3.Questa Adunanza osserva che certamente la disciplina della competenza e del rilievo della incompetenza è radicalmente mutata con la normativa sopravvenuta, che è improntata ai principi della inderogabilità, della rilevabilità anche di ufficio, in primo grado, della proponibilità con specifico motivo in appello (art. 15 del c.p.a.), mentre la precedente disciplina – come è noto - prevedeva la rilevabilità solo a istanza di parte e con il rispetto di tempi ristretti (regolamento c.d. di tipo preventivo).

Si pone quindi un problema interpretativo di diritto transitorio o intertemporale, che, in assenza di disposizioni specifiche nel c.p.a. (a parte l’articolo 2 dell’allegato II, di cui si dirà in seguito), va risolta alla stregua dell’articolo 11 delle disposizioni del codice civile sulla legge in generale (“La legge non dispone che per l’avvenire: essa non ha effetto retroattivo”).

L’assoggettamento della disciplina di ciascun fatto alla normativa del tempo in cui esso si verifica (tempus regit actum) costituisce dunque un principio generale dell’ordinamento, anche se assume rango costituzionale solo per le norme incriminatrici e per le altre norme a carattere afflittivo. Negli altri casi esso resta pur sempre una direttiva per il legislatore, che può derogarvi conformemente alla regola della successione delle leggi nel tempo.

4. Venendo al caso di specie, per stabilire quale sia la norma “del tempo”, occorre far riferimento all’oggetto della disciplina.

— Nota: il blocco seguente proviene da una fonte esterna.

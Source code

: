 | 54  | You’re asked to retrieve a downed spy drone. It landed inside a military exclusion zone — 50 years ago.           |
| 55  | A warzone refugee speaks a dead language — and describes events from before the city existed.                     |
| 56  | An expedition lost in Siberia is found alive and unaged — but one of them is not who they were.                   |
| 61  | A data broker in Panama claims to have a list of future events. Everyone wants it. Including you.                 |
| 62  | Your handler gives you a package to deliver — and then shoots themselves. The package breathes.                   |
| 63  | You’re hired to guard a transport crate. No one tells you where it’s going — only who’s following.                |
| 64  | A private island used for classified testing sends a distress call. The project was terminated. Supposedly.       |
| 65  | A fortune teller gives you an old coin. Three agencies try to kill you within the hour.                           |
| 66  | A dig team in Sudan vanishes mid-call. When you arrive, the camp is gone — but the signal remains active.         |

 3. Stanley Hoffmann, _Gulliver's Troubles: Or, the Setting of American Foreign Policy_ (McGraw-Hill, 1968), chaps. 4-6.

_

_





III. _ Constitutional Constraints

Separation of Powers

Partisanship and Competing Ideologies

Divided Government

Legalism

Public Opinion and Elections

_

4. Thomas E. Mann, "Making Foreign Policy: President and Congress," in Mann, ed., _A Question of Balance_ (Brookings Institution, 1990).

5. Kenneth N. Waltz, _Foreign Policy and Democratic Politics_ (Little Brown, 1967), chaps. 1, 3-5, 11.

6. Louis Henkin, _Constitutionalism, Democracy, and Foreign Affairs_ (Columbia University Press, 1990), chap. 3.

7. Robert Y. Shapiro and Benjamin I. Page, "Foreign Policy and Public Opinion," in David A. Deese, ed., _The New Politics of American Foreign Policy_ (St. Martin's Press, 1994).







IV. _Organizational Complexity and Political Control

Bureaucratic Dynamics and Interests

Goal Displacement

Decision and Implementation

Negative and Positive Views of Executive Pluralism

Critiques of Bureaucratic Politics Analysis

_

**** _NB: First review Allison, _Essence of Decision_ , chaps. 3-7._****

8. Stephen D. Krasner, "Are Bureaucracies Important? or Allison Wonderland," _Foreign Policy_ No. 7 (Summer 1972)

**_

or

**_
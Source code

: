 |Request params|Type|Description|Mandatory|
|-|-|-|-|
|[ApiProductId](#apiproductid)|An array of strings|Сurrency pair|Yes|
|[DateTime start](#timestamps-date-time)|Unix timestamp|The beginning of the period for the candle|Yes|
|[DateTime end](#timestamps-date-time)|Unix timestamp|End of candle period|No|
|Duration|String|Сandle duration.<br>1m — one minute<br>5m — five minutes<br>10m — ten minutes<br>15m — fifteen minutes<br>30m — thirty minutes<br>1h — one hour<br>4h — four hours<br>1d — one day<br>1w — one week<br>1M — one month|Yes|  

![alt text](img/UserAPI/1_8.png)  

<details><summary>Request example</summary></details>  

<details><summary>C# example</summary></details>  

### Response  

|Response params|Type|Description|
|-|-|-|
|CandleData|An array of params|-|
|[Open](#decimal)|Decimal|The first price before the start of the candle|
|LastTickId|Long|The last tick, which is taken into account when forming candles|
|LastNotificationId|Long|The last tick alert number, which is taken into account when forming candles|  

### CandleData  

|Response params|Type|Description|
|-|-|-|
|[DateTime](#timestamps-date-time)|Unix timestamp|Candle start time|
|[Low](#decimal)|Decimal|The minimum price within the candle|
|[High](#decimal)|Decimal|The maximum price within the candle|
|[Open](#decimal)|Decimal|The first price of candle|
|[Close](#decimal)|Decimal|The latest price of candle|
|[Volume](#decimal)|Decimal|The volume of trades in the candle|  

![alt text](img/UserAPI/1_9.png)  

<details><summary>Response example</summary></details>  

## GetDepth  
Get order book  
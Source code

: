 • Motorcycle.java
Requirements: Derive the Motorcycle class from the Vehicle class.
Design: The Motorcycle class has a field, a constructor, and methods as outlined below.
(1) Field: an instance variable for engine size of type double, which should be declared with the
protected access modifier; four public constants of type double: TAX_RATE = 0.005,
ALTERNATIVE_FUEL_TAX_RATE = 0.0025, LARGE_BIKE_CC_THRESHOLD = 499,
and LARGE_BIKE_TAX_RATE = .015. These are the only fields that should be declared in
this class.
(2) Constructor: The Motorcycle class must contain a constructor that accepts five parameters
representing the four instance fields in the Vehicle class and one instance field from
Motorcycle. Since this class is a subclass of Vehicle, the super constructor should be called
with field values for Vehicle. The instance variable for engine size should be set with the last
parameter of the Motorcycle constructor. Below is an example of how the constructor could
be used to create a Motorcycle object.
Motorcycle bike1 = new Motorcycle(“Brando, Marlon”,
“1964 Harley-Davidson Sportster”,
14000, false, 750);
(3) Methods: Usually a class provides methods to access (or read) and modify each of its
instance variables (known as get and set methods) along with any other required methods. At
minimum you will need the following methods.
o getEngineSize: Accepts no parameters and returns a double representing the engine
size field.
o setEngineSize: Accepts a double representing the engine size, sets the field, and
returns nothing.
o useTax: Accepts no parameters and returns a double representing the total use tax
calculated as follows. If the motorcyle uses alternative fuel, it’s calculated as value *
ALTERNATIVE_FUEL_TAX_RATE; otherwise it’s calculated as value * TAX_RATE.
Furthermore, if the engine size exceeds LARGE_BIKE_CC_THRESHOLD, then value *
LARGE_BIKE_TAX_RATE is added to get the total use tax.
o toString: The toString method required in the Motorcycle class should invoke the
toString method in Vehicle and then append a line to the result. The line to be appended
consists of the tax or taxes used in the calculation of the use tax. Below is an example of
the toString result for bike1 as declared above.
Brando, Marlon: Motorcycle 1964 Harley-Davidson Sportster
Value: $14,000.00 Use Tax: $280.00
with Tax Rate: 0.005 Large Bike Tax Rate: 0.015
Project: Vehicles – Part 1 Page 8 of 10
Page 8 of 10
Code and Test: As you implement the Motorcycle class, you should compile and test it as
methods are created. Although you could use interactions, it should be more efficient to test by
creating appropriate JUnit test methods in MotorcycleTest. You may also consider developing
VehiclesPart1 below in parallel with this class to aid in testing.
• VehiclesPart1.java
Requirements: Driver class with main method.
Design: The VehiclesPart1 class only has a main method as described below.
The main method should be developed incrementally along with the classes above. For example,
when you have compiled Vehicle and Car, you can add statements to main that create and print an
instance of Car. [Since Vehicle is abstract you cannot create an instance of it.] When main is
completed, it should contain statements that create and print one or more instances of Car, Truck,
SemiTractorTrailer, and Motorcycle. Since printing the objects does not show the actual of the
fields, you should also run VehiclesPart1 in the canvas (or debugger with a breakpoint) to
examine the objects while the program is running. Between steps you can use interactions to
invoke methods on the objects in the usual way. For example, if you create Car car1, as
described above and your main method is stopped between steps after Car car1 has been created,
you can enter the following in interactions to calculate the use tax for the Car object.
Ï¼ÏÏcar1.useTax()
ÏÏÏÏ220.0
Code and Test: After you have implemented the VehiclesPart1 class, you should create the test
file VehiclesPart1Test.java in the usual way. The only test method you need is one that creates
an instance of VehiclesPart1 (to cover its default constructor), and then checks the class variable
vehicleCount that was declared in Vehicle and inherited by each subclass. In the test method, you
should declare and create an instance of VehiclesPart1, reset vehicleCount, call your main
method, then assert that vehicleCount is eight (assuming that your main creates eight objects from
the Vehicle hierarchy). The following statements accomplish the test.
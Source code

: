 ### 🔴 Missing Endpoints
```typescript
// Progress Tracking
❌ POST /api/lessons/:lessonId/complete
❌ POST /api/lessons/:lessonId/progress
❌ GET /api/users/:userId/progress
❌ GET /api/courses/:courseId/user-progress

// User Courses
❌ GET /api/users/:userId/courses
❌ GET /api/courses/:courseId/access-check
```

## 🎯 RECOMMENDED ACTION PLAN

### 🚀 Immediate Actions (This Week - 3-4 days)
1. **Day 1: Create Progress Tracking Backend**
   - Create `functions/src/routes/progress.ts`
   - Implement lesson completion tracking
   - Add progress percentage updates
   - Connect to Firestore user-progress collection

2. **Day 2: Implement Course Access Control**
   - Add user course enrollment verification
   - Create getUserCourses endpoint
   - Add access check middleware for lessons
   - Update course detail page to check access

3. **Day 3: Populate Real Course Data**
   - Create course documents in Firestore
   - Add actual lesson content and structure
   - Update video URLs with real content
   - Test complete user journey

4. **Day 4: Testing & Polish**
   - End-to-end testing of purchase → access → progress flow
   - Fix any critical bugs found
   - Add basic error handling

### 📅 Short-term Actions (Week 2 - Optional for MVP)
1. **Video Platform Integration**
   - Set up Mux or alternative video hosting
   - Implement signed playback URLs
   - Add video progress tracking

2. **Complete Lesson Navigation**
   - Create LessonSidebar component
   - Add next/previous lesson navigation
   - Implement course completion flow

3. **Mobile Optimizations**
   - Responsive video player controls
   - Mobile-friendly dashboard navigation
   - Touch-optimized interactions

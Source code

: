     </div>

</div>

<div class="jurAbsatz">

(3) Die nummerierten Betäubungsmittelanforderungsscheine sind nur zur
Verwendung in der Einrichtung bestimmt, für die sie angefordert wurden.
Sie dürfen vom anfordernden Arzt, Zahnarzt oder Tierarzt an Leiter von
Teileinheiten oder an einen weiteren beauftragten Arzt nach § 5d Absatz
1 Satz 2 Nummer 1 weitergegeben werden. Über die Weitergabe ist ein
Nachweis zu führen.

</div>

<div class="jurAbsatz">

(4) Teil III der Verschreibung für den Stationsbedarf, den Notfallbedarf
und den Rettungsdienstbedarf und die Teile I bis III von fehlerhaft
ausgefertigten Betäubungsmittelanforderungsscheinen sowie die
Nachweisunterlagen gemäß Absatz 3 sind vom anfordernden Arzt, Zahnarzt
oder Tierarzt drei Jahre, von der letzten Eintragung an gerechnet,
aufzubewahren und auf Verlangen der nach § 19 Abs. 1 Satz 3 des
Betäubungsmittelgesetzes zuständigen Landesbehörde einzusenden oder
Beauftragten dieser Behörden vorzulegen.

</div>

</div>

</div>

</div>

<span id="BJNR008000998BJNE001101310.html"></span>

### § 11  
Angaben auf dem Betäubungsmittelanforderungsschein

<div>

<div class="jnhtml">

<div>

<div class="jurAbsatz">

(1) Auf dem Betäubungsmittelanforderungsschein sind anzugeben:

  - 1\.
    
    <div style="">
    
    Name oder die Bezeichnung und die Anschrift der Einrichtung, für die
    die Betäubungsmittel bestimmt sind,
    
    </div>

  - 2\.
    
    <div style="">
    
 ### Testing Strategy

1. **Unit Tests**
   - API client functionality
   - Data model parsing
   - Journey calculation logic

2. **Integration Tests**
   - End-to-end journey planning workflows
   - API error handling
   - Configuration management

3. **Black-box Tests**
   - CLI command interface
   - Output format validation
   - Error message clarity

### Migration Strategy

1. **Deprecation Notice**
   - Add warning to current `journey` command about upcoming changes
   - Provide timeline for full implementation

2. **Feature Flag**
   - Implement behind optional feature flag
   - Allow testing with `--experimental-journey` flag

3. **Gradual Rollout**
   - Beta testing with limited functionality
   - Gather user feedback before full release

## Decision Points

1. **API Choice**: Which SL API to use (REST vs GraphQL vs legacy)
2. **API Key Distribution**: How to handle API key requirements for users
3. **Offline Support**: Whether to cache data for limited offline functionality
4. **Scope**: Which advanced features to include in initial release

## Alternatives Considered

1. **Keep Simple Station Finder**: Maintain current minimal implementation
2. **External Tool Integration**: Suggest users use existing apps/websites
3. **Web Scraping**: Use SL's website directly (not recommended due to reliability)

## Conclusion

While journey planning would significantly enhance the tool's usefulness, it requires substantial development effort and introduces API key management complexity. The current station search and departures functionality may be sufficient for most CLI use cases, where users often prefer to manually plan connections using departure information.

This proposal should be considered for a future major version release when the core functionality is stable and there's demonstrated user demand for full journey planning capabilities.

A tal fine si consideri che il rapporto processuale è un rapporto complesso ma anche un complesso di rapporti, di cui taluni, in relazione al decorso dei termini o al susseguirsi delle fasi processuali, sono o possono essere già definiti: a questi rapporti non può che essere applicabile la disciplina vigente al momento del loro sviluppo.

Un generale principio di certezza giuridica e di affidamento legislativo (desumibile appunto dall’art. 11 delle disposizioni sulla legge in generale) preclude, infatti, la possibilità di ritenere che rapporti già esauriti al momento della entrata in vigore della nuova disposizione siano da quest’ultima regolati (così, tra tante, Cassazione civile, III, 12 maggio 2000, n. 6099).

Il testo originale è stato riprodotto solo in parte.